___ RECORDS PROVIDED ___
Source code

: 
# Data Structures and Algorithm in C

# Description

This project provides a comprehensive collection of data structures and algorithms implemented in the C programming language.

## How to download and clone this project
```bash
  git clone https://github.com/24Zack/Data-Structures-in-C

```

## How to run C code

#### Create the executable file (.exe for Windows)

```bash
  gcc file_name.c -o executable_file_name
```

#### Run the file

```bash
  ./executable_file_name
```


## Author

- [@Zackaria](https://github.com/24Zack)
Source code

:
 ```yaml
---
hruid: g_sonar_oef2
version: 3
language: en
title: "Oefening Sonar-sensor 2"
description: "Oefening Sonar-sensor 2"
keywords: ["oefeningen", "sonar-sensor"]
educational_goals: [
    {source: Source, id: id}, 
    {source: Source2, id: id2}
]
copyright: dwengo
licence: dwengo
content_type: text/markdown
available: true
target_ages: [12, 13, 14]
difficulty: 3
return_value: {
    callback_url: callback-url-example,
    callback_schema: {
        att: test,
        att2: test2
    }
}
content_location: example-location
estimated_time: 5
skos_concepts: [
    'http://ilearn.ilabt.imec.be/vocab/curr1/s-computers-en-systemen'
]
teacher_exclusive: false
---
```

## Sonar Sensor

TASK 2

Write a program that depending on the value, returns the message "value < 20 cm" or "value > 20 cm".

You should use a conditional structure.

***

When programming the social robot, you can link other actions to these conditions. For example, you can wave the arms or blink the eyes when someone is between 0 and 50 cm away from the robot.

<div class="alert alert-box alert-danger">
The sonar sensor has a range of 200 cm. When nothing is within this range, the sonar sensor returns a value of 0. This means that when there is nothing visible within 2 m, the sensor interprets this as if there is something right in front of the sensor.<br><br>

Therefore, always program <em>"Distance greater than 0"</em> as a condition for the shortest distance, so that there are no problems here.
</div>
___
**EXERCISE GOAL:**
Write the entries out again verbatim, every one of them.

**THE COMPLETED TASK:**
Source code

: 
# Data Structures and Algorithm in C

# Description

This project provides a comprehensive collection of data structures and algorithms implemented in the C programming language.

## How to download and clone this project
```bash
  git clone https://github.com/24Zack/Data-Structures-in-C

```

## How to run C code

#### Create the executable file (.exe for Windows)

```bash
  gcc file_name.c -o executable_file_name
```

#### Run the file

```bash
  ./executable_file_name
```


## Author

- [@Zackaria](https://github.com/24Zack)
Source code

:
 ```yaml
---
hruid: g_sonar_oef2
version: 3
language: en
title: "Oefening Sonar-sensor 2"
description: "Oefening Sonar-sensor 2"
keywords: ["oefeningen", "sonar-sensor"]
educational_goals: [
    {source: Source, id: id}, 
    {source: Source2, id: id2}
]
copyright: dwengo
licence: dwengo
content_type: text/markdown
available: true
target_ages: [12, 13, 14]
difficulty: 3
return_value: {
    callback_url: callback-url-example,
    callback_schema: {
        att: test,
        att2: test2
    }
}
content_location: example-location
estimated_time: 5
skos_concepts: [
    'http://ilearn.ilabt.imec.be/vocab/curr1/s-computers-en-systemen'
]
teacher_exclusive: false
---
```

## Sonar Sensor

TASK 2

Write a program that depending on the value, returns the message "value < 20 cm" or "value > 20 cm".

You should use a conditional structure.

***

When programming the social robot, you can link other actions to these conditions. For example, you can wave the arms or blink the eyes when someone is between 0 and 50 cm away from the robot.

<div class="alert alert-box alert-danger">
The sonar sensor has a range of 200 cm. When nothing is within this range, the sonar sensor returns a value of 0. This means that when there is nothing visible within 2 m, the sensor interprets this as if there is something right in front of the sensor.<br><br>

Therefore, always program <em>"Distance greater than 0"</em> as a condition for the shortest distance, so that there are no problems here.
</div>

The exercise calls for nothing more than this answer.